State Bar of South Dakota

Ethics Opinion 2003-3



A is employed as a public defender. Among A's duties and responsibilities is the court appointed representation of the criminally accused. Upon conviction, it is not uncommon for clients to request an appeal from the judgment of conviction. An issue which clients normally want raised on appeal is ineffective assistance of counsel. A asks whether it is a conflict of interest under Rule 1.7 for trial counsel to serve as appellate counsel when the client directs counsel to raise this issue on appeal.


Rule 1.7(b) provides:

(b) Notwithstanding the existence of a concurrent conflict of interest under paragraph (a), a lawyer may represent a client if:

(1) the lawyer reasonably believes that the lawyer will be able to provide competent and diligent representation to each affected client;
(2) the representation is not prohibited by law;
(4) each affected client gives informed consent, confirmed in writing.

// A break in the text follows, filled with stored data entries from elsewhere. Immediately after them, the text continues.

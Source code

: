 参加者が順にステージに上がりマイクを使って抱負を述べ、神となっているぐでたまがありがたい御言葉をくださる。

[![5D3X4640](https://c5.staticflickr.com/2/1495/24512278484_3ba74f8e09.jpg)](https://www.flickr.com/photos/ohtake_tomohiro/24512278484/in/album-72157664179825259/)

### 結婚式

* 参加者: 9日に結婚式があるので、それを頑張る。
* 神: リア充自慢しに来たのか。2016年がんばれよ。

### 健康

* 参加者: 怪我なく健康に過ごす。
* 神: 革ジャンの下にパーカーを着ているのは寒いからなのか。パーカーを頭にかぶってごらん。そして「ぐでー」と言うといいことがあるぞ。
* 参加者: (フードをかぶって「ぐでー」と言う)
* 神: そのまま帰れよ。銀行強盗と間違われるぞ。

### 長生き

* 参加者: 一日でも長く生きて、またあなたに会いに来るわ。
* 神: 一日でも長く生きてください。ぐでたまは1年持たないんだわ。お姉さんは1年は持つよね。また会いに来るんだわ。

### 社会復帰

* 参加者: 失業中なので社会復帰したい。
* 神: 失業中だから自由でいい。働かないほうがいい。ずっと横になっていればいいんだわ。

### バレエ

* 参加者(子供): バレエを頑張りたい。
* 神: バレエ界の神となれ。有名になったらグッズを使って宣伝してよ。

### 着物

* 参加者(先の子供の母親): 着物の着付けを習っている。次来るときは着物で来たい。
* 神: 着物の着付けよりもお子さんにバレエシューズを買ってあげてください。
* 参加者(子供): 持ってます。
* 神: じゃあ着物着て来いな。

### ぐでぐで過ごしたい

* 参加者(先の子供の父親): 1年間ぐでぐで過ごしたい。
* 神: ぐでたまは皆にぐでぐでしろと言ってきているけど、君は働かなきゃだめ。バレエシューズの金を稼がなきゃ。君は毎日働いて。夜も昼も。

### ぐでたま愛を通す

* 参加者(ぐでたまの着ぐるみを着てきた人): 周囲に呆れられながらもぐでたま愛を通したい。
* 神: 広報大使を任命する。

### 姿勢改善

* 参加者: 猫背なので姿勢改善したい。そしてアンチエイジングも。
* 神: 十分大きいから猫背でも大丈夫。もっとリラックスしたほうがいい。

Rule 1.16 provides in pertinent part:


(b) Except as stated in paragraph (c), a lawyer may withdraw from representing a client if withdrawal can be accomplished without material adverse effect on the interests of the client, or if:

(3) a client insists upon pursuing an objective that the lawyer considers repugnant or imprudent;
(6) other good cause for withdrawal exists.

(c) When ordered to do so by a tribunal, a lawyer shall continue representation notwithstanding good cause for terminating the representation.

A similar fact pattern and issue were discussed in Ethics Opinion 96-3. We believe that the resolution of the facts which you have presented to us is consistent with that opinion and the revised Rules of Professional Responsibility.

Rule 1.7(b) does not prohibit the representation if subparagraphs 1, 2 and 4 can be satisfied. Should A be able to satisfy the requirements of Rule 1.7, withdrawing from representation may still be appropriate under Rule 1.16(b)(3), (6) or (c). Withdrawal is permissive rather than mandatory under this rule. This Rule should be read in conjunction with Rule 3.1 which provides:

A lawyer shall not bring or defend a proceeding, or assert or controvert an issue therein, unless there is a basis in law and fact for doing so that is not frivolous, which includes a good faith argument for an extension, modification or reversal of existing law. A lawyer for a defendant in a criminal proceeding, or the respondent in a proceeding that could result in incarceration, may nevertheless so defend the proceeding as to require that every element of the case be established.

You have questioned whether the cases of State v. Korth, 650 NW2d 528 (SD 2002) and State v. Cochran, 434 NW2d 370 (SD 1989), prohibit representation under the facts you have described. While the inquiry is relative to resolving the requirement of Rule 1.7(b)(2), this Committee is prohibited by its guidelines from opining on issues of substantive law, therefore, we can not provide you with any assistance in addressing the impact of Korth and Cochrun on this issue.

The Rules do not prohibit A from representing client. However, the circumstances under which A may continue representing client create an understandable concern. Therefore, Rule 16 provides the means by which A may withdraw, subject to court approval.